TGID partitioning was chosen because it offers the best balance between synchronization complexity and correctness guarantees. TID partitioning increases cross-partition access for thread group leader data (e.g., file descriptor table, working directory, environment variables), increasing the coordination cost. Per-CPU partitioning, while leveraging existing infrastructure, suffers from process migration issues that can cause significant temporal inconsistencies when processes move between CPUs. Functional partitioning, while elegant in its separation of concerns, introduces a single-threaded bottleneck in the parsing phase that limits scalability regardless of available cores, and requires complex MVCC mechanisms for data consistency and mechanisms for handling multiple events in parallel.

Risks and Mitigations

  • Increased Complexity: Multi-threading introduces complexity in terms of synchronization and state management. Mitigation: Careful design of shared state and synchronization mechanisms, along with thorough testing.

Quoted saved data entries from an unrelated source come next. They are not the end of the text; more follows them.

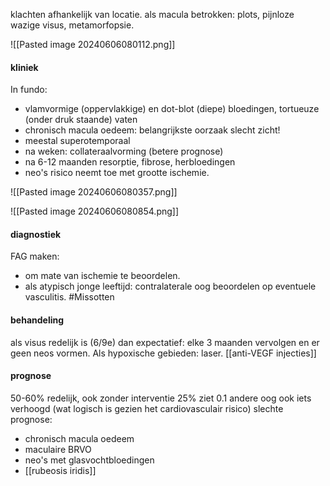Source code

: klachten afhankelijk van locatie.
als macula betrokken: plots, pijnloze wazige visus, metamorfopsie.

![[Pasted image 20240606080112.png]]

#### kliniek
In fundo:
- vlamvormige (oppervlakkige) en dot-blot (diepe) bloedingen, tortueuze (onder druk staande) vaten
- chronisch macula oedeem: belangrijkste oorzaak slecht zicht!
- meestal superotemporaal
- na weken: collateraalvorming (betere prognose)
- na 6-12 maanden resorptie, fibrose, herbloedingen
- neo's risico neemt toe met grootte ischemie.

![[Pasted image 20240606080357.png]]



![[Pasted image 20240606080854.png]]

#### diagnostiek
FAG maken: 
- om mate van ischemie te beoordelen.
- als atypisch jonge leeftijd: contralaterale oog beoordelen op eventuele vasculitis. #Missotten 

#### behandeling
als visus redelijk is (6/9e) dan expectatief: elke 3 maanden vervolgen en er geen neos vormen. 
Als hypoxische gebieden: laser. 
[[anti-VEGF injecties]]

#### prognose
50-60% redelijk, ook zonder interventie
25% ziet 0.1
andere oog ook iets verhoogd (wat logisch is gezien het cardiovasculair risico)
slechte prognose:
- chronisch macula oedeem
- maculaire BRVO
- neo's met glasvochtbloedingen
- [[rubeosis iridis]]
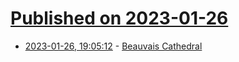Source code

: # [Published on 2023-01-26](index.md)

* [2023-01-26, 19:05:12](https://news.ycombinator.com/item?id=34536989) - [Beauvais Cathedral](https://en.wikipedia.org/wiki/Beauvais_Cathedral)
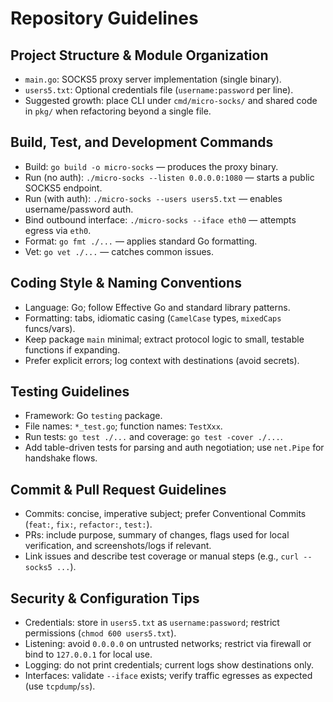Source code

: # Repository Guidelines

## Project Structure & Module Organization
- `main.go`: SOCKS5 proxy server implementation (single binary).
- `users5.txt`: Optional credentials file (`username:password` per line).
- Suggested growth: place CLI under `cmd/micro-socks/` and shared code in `pkg/` when refactoring beyond a single file.

## Build, Test, and Development Commands
- Build: `go build -o micro-socks` — produces the proxy binary.
- Run (no auth): `./micro-socks --listen 0.0.0.0:1080` — starts a public SOCKS5 endpoint.
- Run (with auth): `./micro-socks --users users5.txt` — enables username/password auth.
- Bind outbound interface: `./micro-socks --iface eth0` — attempts egress via `eth0`.
- Format: `go fmt ./...` — applies standard Go formatting.
- Vet: `go vet ./...` — catches common issues.

## Coding Style & Naming Conventions
- Language: Go; follow Effective Go and standard library patterns.
- Formatting: tabs, idiomatic casing (`CamelCase` types, `mixedCaps` funcs/vars).
- Keep package `main` minimal; extract protocol logic to small, testable functions if expanding.
- Prefer explicit errors; log context with destinations (avoid secrets).

## Testing Guidelines
- Framework: Go `testing` package.
- File names: `*_test.go`; function names: `TestXxx`.
- Run tests: `go test ./...` and coverage: `go test -cover ./...`.
- Add table-driven tests for parsing and auth negotiation; use `net.Pipe` for handshake flows.

## Commit & Pull Request Guidelines
- Commits: concise, imperative subject; prefer Conventional Commits (`feat:`, `fix:`, `refactor:`, `test:`).
- PRs: include purpose, summary of changes, flags used for local verification, and screenshots/logs if relevant.
- Link issues and describe test coverage or manual steps (e.g., `curl --socks5 ...`).

## Security & Configuration Tips
- Credentials: store in `users5.txt` as `username:password`; restrict permissions (`chmod 600 users5.txt`).
- Listening: avoid `0.0.0.0` on untrusted networks; restrict via firewall or bind to `127.0.0.1` for local use.
- Logging: do not print credentials; current logs show destinations only.
- Interfaces: validate `--iface` exists; verify traffic egresses as expected (use `tcpdump`/`ss`).

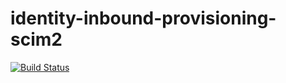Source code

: # identity-inbound-provisioning-scim2
[![Build Status](http://192.168.8.101:8080/buildStatus/icon?job=Test)](http://192.168.8.101:8080/job/Test/)

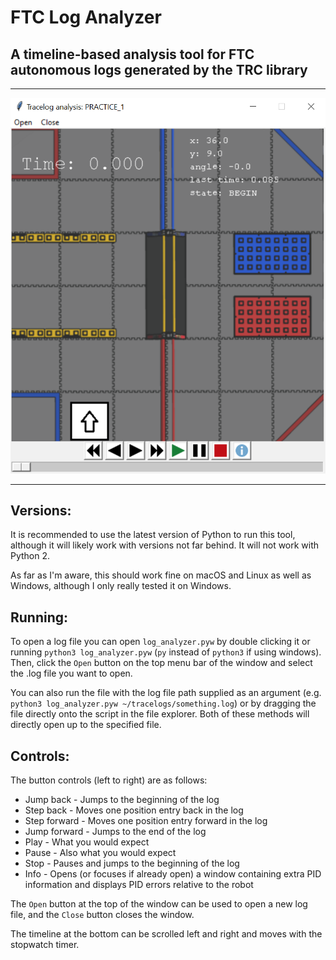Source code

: # FTC Log Analyzer

## A timeline-based analysis tool for FTC autonomous logs generated by the TRC library

---
![demo window](assets/demo.png "A screenshot of an active log analysis")

---
## Versions:
It is recommended to use the latest version of Python to run this tool, although it will likely work with versions not far behind. It will not work with Python 2.

As far as I'm aware, this should work fine on macOS and Linux as well as Windows, although I only really tested it on Windows.

## Running:
To open a log file you can open `log_analyzer.pyw` by double clicking it or running `python3 log_analyzer.pyw` (`py` instead of `python3` if using windows). Then, click the `Open` button on the top menu bar of the window and select the .log file you want to open.

You can also run the file with the log file path supplied as an argument (e.g. `python3 log_analyzer.pyw ~/tracelogs/something.log`) or by dragging the file directly onto the script in the file explorer. Both of these methods will directly open up to the specified file.

## Controls:
The button controls (left to right) are as follows:

* Jump back - Jumps to the beginning of the log
* Step back - Moves one position entry back in the log
* Step forward - Moves one position entry forward in the log
* Jump forward - Jumps to the end of the log
* Play - What you would expect
* Pause - Also what you would expect
* Stop - Pauses and jumps to the beginning of the log
* Info - Opens (or focuses if already open) a window containing extra PID information and displays PID errors relative to the robot

The `Open` button at the top of the window can be used to open a new log file, and the `Close` button closes the window.

The timeline at the bottom can be scrolled left and right and moves with the stopwatch timer.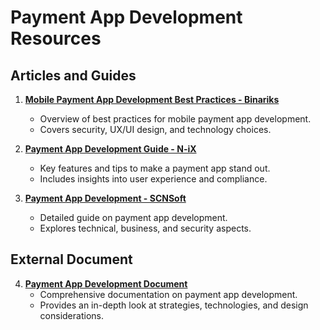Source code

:# Payment App Development Resources

## Articles and Guides

1. **[Mobile Payment App Development Best Practices - Binariks](https://binariks.com/blog/mobile-payment-app-development-best-practices/)**
   - Overview of best practices for mobile payment app development.
   - Covers security, UX/UI design, and technology choices.

2. **[Payment App Development Guide - N-iX](https://www.linkedin.com/pulse/payment-app-development-guide-features-help-you-stand-out-n-ix-vylmf)**
   - Key features and tips to make a payment app stand out.
   - Includes insights into user experience and compliance.

3. **[Payment App Development - SCNSoft](https://www.scnsoft.com/payment/app-development)**
   - Detailed guide on payment app development.
   - Explores technical, business, and security aspects.

## External Document

4. **[Payment App Development Document](https://docs.google.com/document/d/1hVLOYfStZHw2xCugIrD93zWCAAJTierXG9291w1yE_s/edit?tab=t.0)**
   - Comprehensive documentation on payment app development.
   - Provides an in-depth look at strategies, technologies, and design considerations.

  • Synchronization Overhead vs Performance Gains: The overhead of synchronization might negate the performance benefits of multi-threading. Mitigation: Use lightweight synchronization techniques and minimize shared state access.
  • Synchronization Overhead vs Data Consistency: In order to keep the synchronization overhead low with the shared state, we might need to relax some data consistency guarantees. Mitigation: Analyze the trade-offs and ensure that any relaxed guarantees do not compromise security.